• TASK INPUTS:
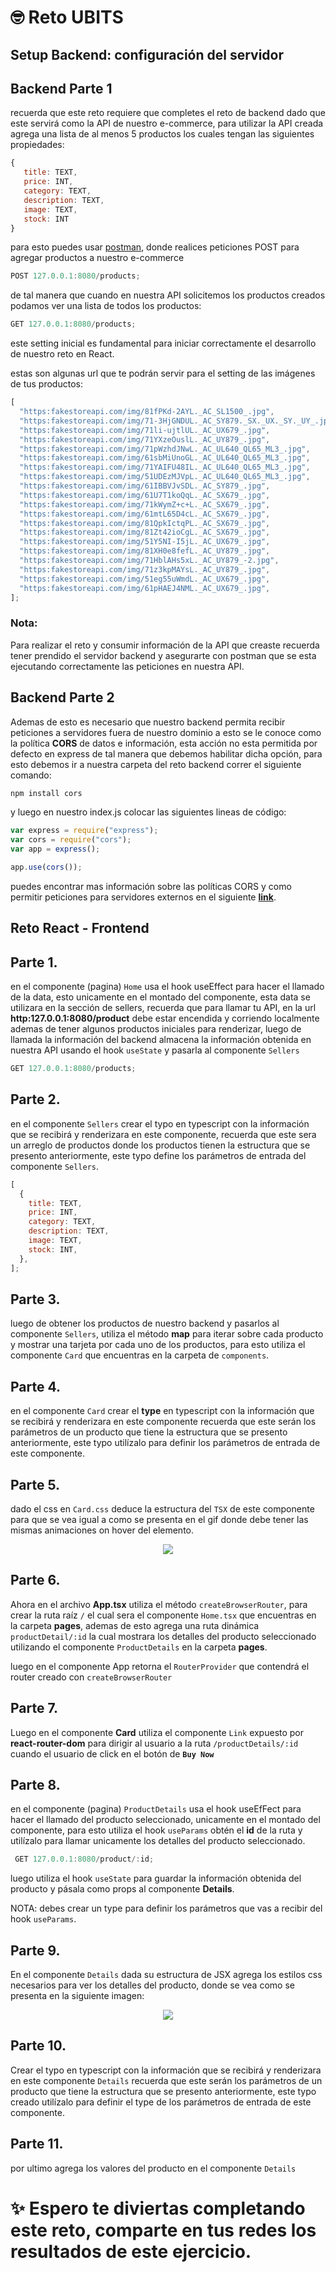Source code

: # 🤓 Reto UBITS

## Setup Backend: configuración del servidor

## Backend Parte 1

recuerda que este reto requiere que completes el reto de backend dado que este servirá como la API de nuestro e-commerce, para utilizar la API creada agrega una lista de al menos 5 productos los cuales tengan las siguientes propiedades:

```js
{
   title: TEXT,
   price: INT,
   category: TEXT,
   description: TEXT,
   image: TEXT,
   stock: INT
}
```

para esto puedes usar [postman](https:learning.postman.com/docs/getting-started/overview/), donde realices peticiones POST para agregar productos a nuestro e-commerce

```js
POST 127.0.0.1:8080/products;
```

de tal manera que cuando en nuestra API solicitemos los productos creados podamos ver una lista de todos los productos:

```js
GET 127.0.0.1:8080/products;
```

este setting inicial es fundamental para iniciar correctamente el desarrollo de nuestro reto en React.

estas son algunas url que te podrán servir para el setting de las imágenes de tus productos:

```js
[
  "https:fakestoreapi.com/img/81fPKd-2AYL._AC_SL1500_.jpg",
  "https:fakestoreapi.com/img/71-3HjGNDUL._AC_SY879._SX._UX._SY._UY_.jpg",
  "https:fakestoreapi.com/img/71li-ujtlUL._AC_UX679_.jpg",
  "https:fakestoreapi.com/img/71YXzeOuslL._AC_UY879_.jpg",
  "https:fakestoreapi.com/img/71pWzhdJNwL._AC_UL640_QL65_ML3_.jpg",
  "https:fakestoreapi.com/img/61sbMiUnoGL._AC_UL640_QL65_ML3_.jpg",
  "https:fakestoreapi.com/img/71YAIFU48IL._AC_UL640_QL65_ML3_.jpg",
  "https:fakestoreapi.com/img/51UDEzMJVpL._AC_UL640_QL65_ML3_.jpg",
  "https:fakestoreapi.com/img/61IBBVJvSDL._AC_SY879_.jpg",
  "https:fakestoreapi.com/img/61U7T1koQqL._AC_SX679_.jpg",
  "https:fakestoreapi.com/img/71kWymZ+c+L._AC_SX679_.jpg",
  "https:fakestoreapi.com/img/61mtL65D4cL._AC_SX679_.jpg",
  "https:fakestoreapi.com/img/81QpkIctqPL._AC_SX679_.jpg",
  "https:fakestoreapi.com/img/81Zt42ioCgL._AC_SX679_.jpg",
  "https:fakestoreapi.com/img/51Y5NI-I5jL._AC_UX679_.jpg",
  "https:fakestoreapi.com/img/81XH0e8fefL._AC_UY879_.jpg",
  "https:fakestoreapi.com/img/71HblAHs5xL._AC_UY879_-2.jpg",
  "https:fakestoreapi.com/img/71z3kpMAYsL._AC_UY879_.jpg",
  "https:fakestoreapi.com/img/51eg55uWmdL._AC_UX679_.jpg",
  "https:fakestoreapi.com/img/61pHAEJ4NML._AC_UX679_.jpg",
];
```

### Nota:

Para realizar el reto y consumir información de la API que creaste recuerda tener prendido el servidor backend y asegurarte con postman que se esta ejecutando correctamente las peticiones en nuestra API.

## Backend Parte 2

Ademas de esto es necesario que nuestro backend permita recibir peticiones a servidores fuera de nuestro dominio a esto se le conoce como la política **CORS** de datos e información, esta acción no esta permitida por defecto en express de tal manera que debemos habilitar dicha opción, para esto debemos ir a nuestra carpeta del reto backend correr el siguiente comando:

```bash
npm install cors
```

y luego en nuestro index.js colocar las siguientes lineas de código:

```js
var express = require("express");
var cors = require("cors");
var app = express();

app.use(cors());
```

puedes encontrar mas información sobre las políticas CORS y como permitir peticiones para servidores externos en el siguiente **[link](https:expressjs.com/en/resources/middleware/cors.html)**.

## Reto React - Frontend

## Parte 1.

en el componente (pagina) `Home` usa el hook useEffect para hacer el llamado de la data, esto unicamente en el montado del componente, esta data se utilizara en la sección de sellers, recuerda que para llamar tu API, en la url **http:127.0.0.1:8080/product** debe estar encendida y corriendo localmente ademas de tener algunos productos iniciales para renderizar, luego de llamada la información del backend almacena la información obtenida en nuestra API usando el hook `useState` y pasarla al componente `Sellers`

```js
GET 127.0.0.1:8080/products;
```

## Parte 2.

en el componente `Sellers` crear el typo en typescript con la información que se recibirá y renderizara en este componente, recuerda que este sera un arreglo de productos donde los productos tienen la estructura que se presento anteriormente, este typo define los parámetros de entrada del componente `Sellers`.

```js
[
  {
    title: TEXT,
    price: INT,
    category: TEXT,
    description: TEXT,
    image: TEXT,
    stock: INT,
  },
];
```

## Parte 3.

luego de obtener los productos de nuestro backend y pasarlos al componente `Sellers`, utiliza el método **map** para iterar sobre cada producto y mostrar una tarjeta por cada uno de los productos, para esto utiliza el componente `Card` que encuentras en la carpeta de `components`.

## Parte 4.

en el componente `Card` crear el **type** en typescript con la información que se recibirá y renderizara en este componente recuerda que este serán los parámetros de un producto que tiene la estructura que se presento anteriormente, este typo utilízalo para definir los parámetros de entrada de este componente.

## Parte 5.

dado el css en `Card.css` deduce la estructura del `TSX` de este componente para que se vea igual a como se presenta en el gif donde debe tener las mismas animaciones on hover del elemento.

<p align="center">
  <img src="./public/products.gif"/>
</p>

## Parte 6.

Ahora en el archivo **App.tsx** utiliza el método `createBrowserRouter`, para crear la ruta raíz `/` el cual sera el componente `Home.tsx` que encuentras en la carpeta **pages**, ademas de esto agrega una ruta dinámica `productDetail/:id` la cual mostrara los detalles del producto seleccionado utilizando el componente `ProductDetails` en la carpeta **pages**.

luego en el componente App retorna el `RouterProvider` que contendrá el router creado con `createBrowserRouter`

## Parte 7.

Luego en el componente **Card** utiliza el componente `Link` expuesto por **react-router-dom** para dirigir al usuario a la ruta `/productDetails/:id` cuando el usuario de click en el botón de **`Buy Now`**

## Parte 8.

en el componente (pagina) `ProductDetails` usa el hook useEfFect para hacer el llamado del producto seleccionado, unicamente en el montado del componente, para esto utiliza el hook `useParams` obtén el **id** de la ruta y utilízalo para llamar unicamente los detalles del producto seleccionado.

```js
 GET 127.0.0.1:8080/product/:id;
```

luego utiliza el hook `useState` para guardar la información obtenida del producto y pásala como props al componente **Details**.

NOTA: debes crear un type para definir los parámetros que vas a recibir del hook `useParams`.

## Parte 9.

En el componente `Details` dada su estructura de JSX agrega los estilos css necesarios para ver los detalles del producto, donde se vea como se presenta en la siguiente imagen:

<p align="center">
  <img src="./public/details.png"/>
</p>

## Parte 10.

Crear el typo en typescript con la información que se recibirá y renderizara en este componente `Details` recuerda que este serán los parámetros de un producto que tiene la estructura que se presento anteriormente, este typo creado utilízalo para definir el type de los parámetros de entrada de este componente.

## Parte 11.

por ultimo agrega los valores del producto en el componente `Details`

# ✨ Espero te diviertas completando este reto, comparte en tus redes los resultados de este ejercicio.
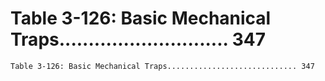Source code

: # Table 3-126: Basic Mechanical Traps............................. 347

```
Table 3-126: Basic Mechanical Traps............................. 347
```
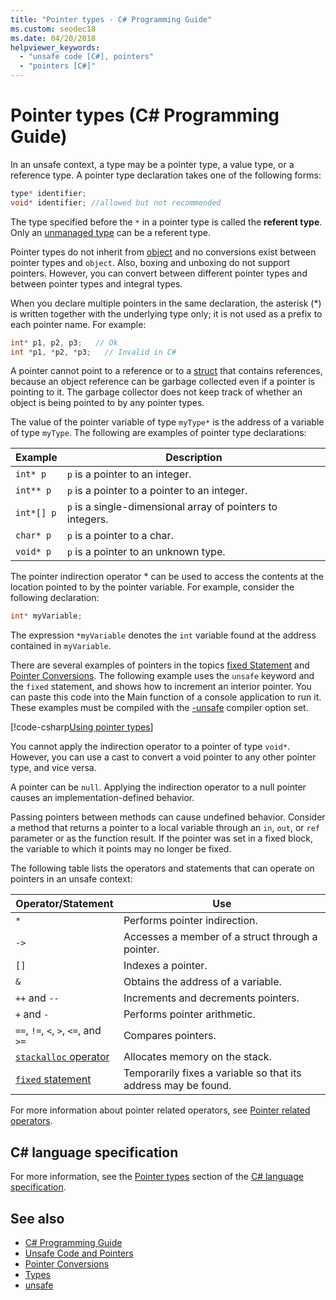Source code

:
 ```yaml
---
title: "Pointer types - C# Programming Guide"
ms.custom: seodec18
ms.date: 04/20/2018
helpviewer_keywords: 
  - "unsafe code [C#], pointers"
  - "pointers [C#]"
---
```

# Pointer types (C# Programming Guide)

In an unsafe context, a type may be a pointer type, a value type, or a reference type. A pointer type declaration takes one of the following forms:

``` csharp
type* identifier;
void* identifier; //allowed but not recommended
```

The type specified before the `*` in a pointer type is called the **referent type**. Only an [unmanaged type](../../language-reference/builtin-types/unmanaged-types.md) can be a referent type.

Pointer types do not inherit from [object](../../language-reference/builtin-types/reference-types.md) and no conversions exist between pointer types and `object`. Also, boxing and unboxing do not support pointers. However, you can convert between different pointer types and between pointer types and integral types.

When you declare multiple pointers in the same declaration, the asterisk (*) is written together with the underlying type only; it is not used as a prefix to each pointer name. For example:

```csharp
int* p1, p2, p3;   // Ok
int *p1, *p2, *p3;   // Invalid in C#
```

A pointer cannot point to a reference or to a [struct](../../language-reference/keywords/struct.md) that contains references, because an object reference can be garbage collected even if a pointer is pointing to it. The garbage collector does not keep track of whether an object is being pointed to by any pointer types.

The value of the pointer variable of type `myType*` is the address of a variable of type `myType`. The following are examples of pointer type declarations:

|Example|Description|
|-------------|-----------------|
|`int* p`|`p` is a pointer to an integer.|
|`int** p`|`p` is a pointer to a pointer to an integer.|
|`int*[] p`|`p` is a single-dimensional array of pointers to integers.|
|`char* p`|`p` is a pointer to a char.|
|`void* p`|`p` is a pointer to an unknown type.|

The pointer indirection operator * can be used to access the contents at the location pointed to by the pointer variable. For example, consider the following declaration:

```csharp
int* myVariable;
```

The expression `*myVariable` denotes the `int` variable found at the address contained in `myVariable`.

There are several examples of pointers in the topics [fixed Statement](../../language-reference/keywords/fixed-statement.md) and [Pointer Conversions](./pointer-conversions.md). The following example uses the `unsafe` keyword and the `fixed` statement, and shows how to increment an interior pointer.  You can paste this code into the Main function of a console application to run it. These examples must be compiled with the [-unsafe](../../language-reference/compiler-options/unsafe-compiler-option.md) compiler option set.

[!code-csharp[Using pointer types](../../../../samples/snippets/csharp/keywords/FixedKeywordExamples.cs#5)]

You cannot apply the indirection operator to a pointer of type `void*`. However, you can use a cast to convert a void pointer to any other pointer type, and vice versa.

A pointer can be `null`. Applying the indirection operator to a null pointer causes an implementation-defined behavior.

Passing pointers between methods can cause undefined behavior. Consider a method that returns a pointer to a local variable through an `in`, `out`, or `ref` parameter or as the function result. If the pointer was set in a fixed block, the variable to which it points may no longer be fixed.

The following table lists the operators and statements that can operate on pointers in an unsafe context:

|Operator/Statement|Use|
|-------------------------|---------|
|`*`|Performs pointer indirection.|
|`->`|Accesses a member of a struct through a pointer.|
|`[]`|Indexes a pointer.|
|`&`|Obtains the address of a variable.|
|`++` and `--`|Increments and decrements pointers.|
|`+` and `-`|Performs pointer arithmetic.|
|`==`, `!=`, `<`, `>`, `<=`, and `>=`|Compares pointers.|
|[`stackalloc` operator](../../language-reference/operators/stackalloc.md)|Allocates memory on the stack.|
|[`fixed` statement](../../language-reference/keywords/fixed-statement.md)|Temporarily fixes a variable so that its address may be found.|

For more information about pointer related operators, see [Pointer related operators](../../language-reference/operators/pointer-related-operators.md).

## C# language specification

For more information, see the [Pointer types](~/_csharplang/spec/unsafe-code.md#pointer-types) section of the [C# language specification](~/_csharplang/spec/introduction.md).

## See also

- [C# Programming Guide](../index.md)
- [Unsafe Code and Pointers](index.md)
- [Pointer Conversions](pointer-conversions.md)
- [Types](/dotnet/csharp/language-reference/keywords)
- [unsafe](../../language-reference/keywords/unsafe.md)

• ASSIGNED TASK:
Could you copy every line in the records that holds "found"?

• OUTPUT BELOW:
The expression `*myVariable` denotes the `int` variable found at the address contained in `myVariable`.
|[`fixed` statement](../../language-reference/keywords/fixed-statement.md)|Temporarily fixes a variable so that its address may be found.|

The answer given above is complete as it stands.